[Saved entries]
= = =
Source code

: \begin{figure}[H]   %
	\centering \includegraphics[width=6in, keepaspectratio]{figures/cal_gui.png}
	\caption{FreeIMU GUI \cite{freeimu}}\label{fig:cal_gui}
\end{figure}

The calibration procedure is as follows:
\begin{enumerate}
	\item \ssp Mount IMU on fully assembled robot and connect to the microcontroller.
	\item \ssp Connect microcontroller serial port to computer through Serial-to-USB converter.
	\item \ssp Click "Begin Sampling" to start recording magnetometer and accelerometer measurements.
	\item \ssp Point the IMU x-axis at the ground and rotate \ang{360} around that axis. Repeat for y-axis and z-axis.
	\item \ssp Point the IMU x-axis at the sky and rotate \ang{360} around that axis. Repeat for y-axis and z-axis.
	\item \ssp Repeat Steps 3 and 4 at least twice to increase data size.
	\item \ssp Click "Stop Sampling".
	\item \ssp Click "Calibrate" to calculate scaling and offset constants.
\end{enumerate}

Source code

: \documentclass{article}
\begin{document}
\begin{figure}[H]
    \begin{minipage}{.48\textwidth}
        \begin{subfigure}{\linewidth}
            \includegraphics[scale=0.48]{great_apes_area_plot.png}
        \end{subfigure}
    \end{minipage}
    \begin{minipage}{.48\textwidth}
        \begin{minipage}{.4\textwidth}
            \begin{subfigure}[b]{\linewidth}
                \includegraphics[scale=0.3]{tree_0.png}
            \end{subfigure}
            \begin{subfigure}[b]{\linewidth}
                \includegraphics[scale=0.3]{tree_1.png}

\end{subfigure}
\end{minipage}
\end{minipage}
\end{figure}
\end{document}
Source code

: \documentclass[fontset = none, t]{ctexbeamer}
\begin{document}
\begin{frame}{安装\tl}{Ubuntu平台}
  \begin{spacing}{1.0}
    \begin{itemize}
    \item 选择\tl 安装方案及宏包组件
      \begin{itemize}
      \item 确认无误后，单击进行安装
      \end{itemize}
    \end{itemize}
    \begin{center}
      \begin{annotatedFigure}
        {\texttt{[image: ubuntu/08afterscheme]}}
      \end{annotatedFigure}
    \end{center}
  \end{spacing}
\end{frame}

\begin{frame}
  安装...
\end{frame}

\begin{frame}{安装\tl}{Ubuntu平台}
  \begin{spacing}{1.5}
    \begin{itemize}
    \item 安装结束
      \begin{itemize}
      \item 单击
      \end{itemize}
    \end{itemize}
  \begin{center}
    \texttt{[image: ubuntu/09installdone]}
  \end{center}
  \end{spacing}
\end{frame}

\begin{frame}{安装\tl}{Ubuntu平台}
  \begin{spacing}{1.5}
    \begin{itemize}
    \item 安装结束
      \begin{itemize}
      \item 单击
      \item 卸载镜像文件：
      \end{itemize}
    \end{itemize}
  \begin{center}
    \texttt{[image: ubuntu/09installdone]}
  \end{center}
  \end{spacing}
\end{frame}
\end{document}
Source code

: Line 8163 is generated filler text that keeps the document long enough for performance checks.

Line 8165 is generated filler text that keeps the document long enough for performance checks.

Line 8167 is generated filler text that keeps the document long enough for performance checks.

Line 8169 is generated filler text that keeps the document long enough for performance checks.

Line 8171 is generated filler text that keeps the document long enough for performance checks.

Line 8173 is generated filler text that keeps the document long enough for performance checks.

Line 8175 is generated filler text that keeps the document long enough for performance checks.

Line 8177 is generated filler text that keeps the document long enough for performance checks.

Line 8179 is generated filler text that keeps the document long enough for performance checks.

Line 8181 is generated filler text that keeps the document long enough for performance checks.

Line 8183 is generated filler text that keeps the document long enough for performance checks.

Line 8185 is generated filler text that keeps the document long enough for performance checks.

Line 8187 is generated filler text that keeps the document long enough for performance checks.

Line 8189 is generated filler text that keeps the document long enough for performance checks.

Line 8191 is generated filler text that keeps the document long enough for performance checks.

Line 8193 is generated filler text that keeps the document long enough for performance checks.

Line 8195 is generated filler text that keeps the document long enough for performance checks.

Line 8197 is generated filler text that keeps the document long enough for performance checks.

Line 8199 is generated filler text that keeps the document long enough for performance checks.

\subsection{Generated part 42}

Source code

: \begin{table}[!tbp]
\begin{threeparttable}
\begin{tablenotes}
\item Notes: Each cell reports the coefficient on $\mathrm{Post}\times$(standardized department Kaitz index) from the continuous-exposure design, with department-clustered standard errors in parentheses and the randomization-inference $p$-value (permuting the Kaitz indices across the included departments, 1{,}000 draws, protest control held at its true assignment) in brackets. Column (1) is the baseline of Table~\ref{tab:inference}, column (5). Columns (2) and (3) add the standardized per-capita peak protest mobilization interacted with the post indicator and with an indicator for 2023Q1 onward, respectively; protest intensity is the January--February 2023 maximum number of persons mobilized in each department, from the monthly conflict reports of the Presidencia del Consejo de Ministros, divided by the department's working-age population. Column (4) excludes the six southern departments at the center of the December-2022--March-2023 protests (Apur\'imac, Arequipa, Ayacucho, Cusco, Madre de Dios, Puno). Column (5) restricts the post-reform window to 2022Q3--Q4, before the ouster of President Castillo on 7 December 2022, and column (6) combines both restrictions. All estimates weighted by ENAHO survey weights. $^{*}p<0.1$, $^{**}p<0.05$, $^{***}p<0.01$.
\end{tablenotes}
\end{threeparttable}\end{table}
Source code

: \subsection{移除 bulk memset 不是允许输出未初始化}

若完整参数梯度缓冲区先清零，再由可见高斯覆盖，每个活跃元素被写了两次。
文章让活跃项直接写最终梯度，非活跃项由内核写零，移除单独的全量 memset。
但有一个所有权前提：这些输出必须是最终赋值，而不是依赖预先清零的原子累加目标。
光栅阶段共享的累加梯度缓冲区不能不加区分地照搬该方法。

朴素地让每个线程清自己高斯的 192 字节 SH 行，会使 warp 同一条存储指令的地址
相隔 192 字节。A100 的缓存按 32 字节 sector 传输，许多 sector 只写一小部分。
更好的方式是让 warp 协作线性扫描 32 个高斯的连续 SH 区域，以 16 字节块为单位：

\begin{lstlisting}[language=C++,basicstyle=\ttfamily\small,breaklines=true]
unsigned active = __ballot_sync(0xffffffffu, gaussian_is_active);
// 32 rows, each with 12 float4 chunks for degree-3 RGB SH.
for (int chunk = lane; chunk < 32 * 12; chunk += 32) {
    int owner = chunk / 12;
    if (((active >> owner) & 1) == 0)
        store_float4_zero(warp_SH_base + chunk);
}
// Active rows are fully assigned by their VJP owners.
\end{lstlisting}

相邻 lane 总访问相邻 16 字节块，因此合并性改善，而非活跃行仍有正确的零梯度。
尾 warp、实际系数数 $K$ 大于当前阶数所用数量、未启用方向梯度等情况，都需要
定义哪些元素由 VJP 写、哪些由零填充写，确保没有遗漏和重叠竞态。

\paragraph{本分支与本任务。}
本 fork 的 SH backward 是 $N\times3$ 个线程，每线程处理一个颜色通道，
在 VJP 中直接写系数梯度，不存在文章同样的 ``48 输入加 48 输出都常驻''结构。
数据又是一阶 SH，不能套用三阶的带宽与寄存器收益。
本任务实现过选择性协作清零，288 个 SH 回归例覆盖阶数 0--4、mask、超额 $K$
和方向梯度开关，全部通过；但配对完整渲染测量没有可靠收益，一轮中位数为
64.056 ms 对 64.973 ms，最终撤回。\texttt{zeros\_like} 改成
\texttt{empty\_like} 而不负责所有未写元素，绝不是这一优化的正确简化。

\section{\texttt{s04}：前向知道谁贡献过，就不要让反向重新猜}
= = =
Each entry above should be written again exactly.

(OUTPUT FOR THIS EXERCISE):
Source code

: \begin{figure}[H]   %
	\centering \includegraphics[width=6in, keepaspectratio]{figures/cal_gui.png}
	\caption{FreeIMU GUI \cite{freeimu}}\label{fig:cal_gui}
\end{figure}

The calibration procedure is as follows:
\begin{enumerate}
	\item \ssp Mount IMU on fully assembled robot and connect to the microcontroller.
	\item \ssp Connect microcontroller serial port to computer through Serial-to-USB converter.
	\item \ssp Click "Begin Sampling" to start recording magnetometer and accelerometer measurements.
	\item \ssp Point the IMU x-axis at the ground and rotate \ang{360} around that axis. Repeat for y-axis and z-axis.
	\item \ssp Point the IMU x-axis at the sky and rotate \ang{360} around that axis. Repeat for y-axis and z-axis.
	\item \ssp Repeat Steps 3 and 4 at least twice to increase data size.
	\item \ssp Click "Stop Sampling".
	\item \ssp Click "Calibrate" to calculate scaling and offset constants.
\end{enumerate}

Source code

: \documentclass{article}
\begin{document}
\begin{figure}[H]
    \begin{minipage}{.48\textwidth}
        \begin{subfigure}{\linewidth}
            \includegraphics[scale=0.48]{great_apes_area_plot.png}
        \end{subfigure}
    \end{minipage}
    \begin{minipage}{.48\textwidth}
        \begin{minipage}{.4\textwidth}
            \begin{subfigure}[b]{\linewidth}
                \includegraphics[scale=0.3]{tree_0.png}
            \end{subfigure}
            \begin{subfigure}[b]{\linewidth}
                \includegraphics[scale=0.3]{tree_1.png}

\end{subfigure}
\end{minipage}
\end{minipage}
\end{figure}
\end{document}
Source code

: \documentclass[fontset = none, t]{ctexbeamer}
\begin{document}
\begin{frame}{安装\tl}{Ubuntu平台}
  \begin{spacing}{1.0}
    \begin{itemize}
    \item 选择\tl 安装方案及宏包组件
      \begin{itemize}
      \item 确认无误后，单击进行安装
      \end{itemize}
    \end{itemize}
    \begin{center}
      \begin{annotatedFigure}
        {\texttt{[image: ubuntu/08afterscheme]}}
      \end{annotatedFigure}
    \end{center}
  \end{spacing}
\end{frame}

\begin{frame}
  安装...
\end{frame}

\begin{frame}{安装\tl}{Ubuntu平台}
  \begin{spacing}{1.5}
    \begin{itemize}
    \item 安装结束
      \begin{itemize}
      \item 单击
      \end{itemize}
    \end{itemize}
  \begin{center}
    \texttt{[image: ubuntu/09installdone]}
  \end{center}
  \end{spacing}
\end{frame}

\begin{frame}{安装\tl}{Ubuntu平台}
  \begin{spacing}{1.5}
    \begin{itemize}
    \item 安装结束
      \begin{itemize}
      \item 单击
      \item 卸载镜像文件：
      \end{itemize}
    \end{itemize}
  \begin{center}
    \texttt{[image: ubuntu/09installdone]}
  \end{center}
  \end{spacing}
\end{frame}
\end{document}
Source code

: Line 8163 is generated filler text that keeps the document long enough for performance checks.

Line 8165 is generated filler text that keeps the document long enough for performance checks.

Line 8167 is generated filler text that keeps the document long enough for performance checks.

Line 8169 is generated filler text that keeps the document long enough for performance checks.

Line 8171 is generated filler text that keeps the document long enough for performance checks.

Line 8173 is generated filler text that keeps the document long enough for performance checks.

Line 8175 is generated filler text that keeps the document long enough for performance checks.

Line 8177 is generated filler text that keeps the document long enough for performance checks.

Line 8179 is generated filler text that keeps the document long enough for performance checks.

Line 8181 is generated filler text that keeps the document long enough for performance checks.

Line 8183 is generated filler text that keeps the document long enough for performance checks.

Line 8185 is generated filler text that keeps the document long enough for performance checks.

Line 8187 is generated filler text that keeps the document long enough for performance checks.

Line 8189 is generated filler text that keeps the document long enough for performance checks.

Line 8191 is generated filler text that keeps the document long enough for performance checks.

Line 8193 is generated filler text that keeps the document long enough for performance checks.

Line 8195 is generated filler text that keeps the document long enough for performance checks.

Line 8197 is generated filler text that keeps the document long enough for performance checks.

Line 8199 is generated filler text that keeps the document long enough for performance checks.

\subsection{Generated part 42}

Source code

: \begin{table}[!tbp]
\begin{threeparttable}
\begin{tablenotes}
\item Notes: Each cell reports the coefficient on $\mathrm{Post}\times$(standardized department Kaitz index) from the continuous-exposure design, with department-clustered standard errors in parentheses and the randomization-inference $p$-value (permuting the Kaitz indices across the included departments, 1{,}000 draws, protest control held at its true assignment) in brackets. Column (1) is the baseline of Table~\ref{tab:inference}, column (5). Columns (2) and (3) add the standardized per-capita peak protest mobilization interacted with the post indicator and with an indicator for 2023Q1 onward, respectively; protest intensity is the January--February 2023 maximum number of persons mobilized in each department, from the monthly conflict reports of the Presidencia del Consejo de Ministros, divided by the department's working-age population. Column (4) excludes the six southern departments at the center of the December-2022--March-2023 protests (Apur\'imac, Arequipa, Ayacucho, Cusco, Madre de Dios, Puno). Column (5) restricts the post-reform window to 2022Q3--Q4, before the ouster of President Castillo on 7 December 2022, and column (6) combines both restrictions. All estimates weighted by ENAHO survey weights. $^{*}p<0.1$, $^{**}p<0.05$, $^{***}p<0.01$.
\end{tablenotes}
\end{threeparttable}\end{table}
Source code

: \subsection{移除 bulk memset 不是允许输出未初始化}

若完整参数梯度缓冲区先清零，再由可见高斯覆盖，每个活跃元素被写了两次。
文章让活跃项直接写最终梯度，非活跃项由内核写零，移除单独的全量 memset。
但有一个所有权前提：这些输出必须是最终赋值，而不是依赖预先清零的原子累加目标。
光栅阶段共享的累加梯度缓冲区不能不加区分地照搬该方法。

朴素地让每个线程清自己高斯的 192 字节 SH 行，会使 warp 同一条存储指令的地址
相隔 192 字节。A100 的缓存按 32 字节 sector 传输，许多 sector 只写一小部分。
更好的方式是让 warp 协作线性扫描 32 个高斯的连续 SH 区域，以 16 字节块为单位：

\begin{lstlisting}[language=C++,basicstyle=\ttfamily\small,breaklines=true]
unsigned active = __ballot_sync(0xffffffffu, gaussian_is_active);
// 32 rows, each with 12 float4 chunks for degree-3 RGB SH.
for (int chunk = lane; chunk < 32 * 12; chunk += 32) {
    int owner = chunk / 12;
    if (((active >> owner) & 1) == 0)
        store_float4_zero(warp_SH_base + chunk);
}
// Active rows are fully assigned by their VJP owners.
\end{lstlisting}

相邻 lane 总访问相邻 16 字节块，因此合并性改善，而非活跃行仍有正确的零梯度。
尾 warp、实际系数数 $K$ 大于当前阶数所用数量、未启用方向梯度等情况，都需要
定义哪些元素由 VJP 写、哪些由零填充写，确保没有遗漏和重叠竞态。

\paragraph{本分支与本任务。}
本 fork 的 SH backward 是 $N\times3$ 个线程，每线程处理一个颜色通道，
在 VJP 中直接写系数梯度，不存在文章同样的 ``48 输入加 48 输出都常驻''结构。
数据又是一阶 SH，不能套用三阶的带宽与寄存器收益。
本任务实现过选择性协作清零，288 个 SH 回归例覆盖阶数 0--4、mask、超额 $K$
和方向梯度开关，全部通过；但配对完整渲染测量没有可靠收益，一轮中位数为
64.056 ms 对 64.973 ms，最终撤回。\texttt{zeros\_like} 改成
\texttt{empty\_like} 而不负责所有未写元素，绝不是这一优化的正确简化。

\section{\texttt{s04}：前向知道谁贡献过，就不要让反向重新猜}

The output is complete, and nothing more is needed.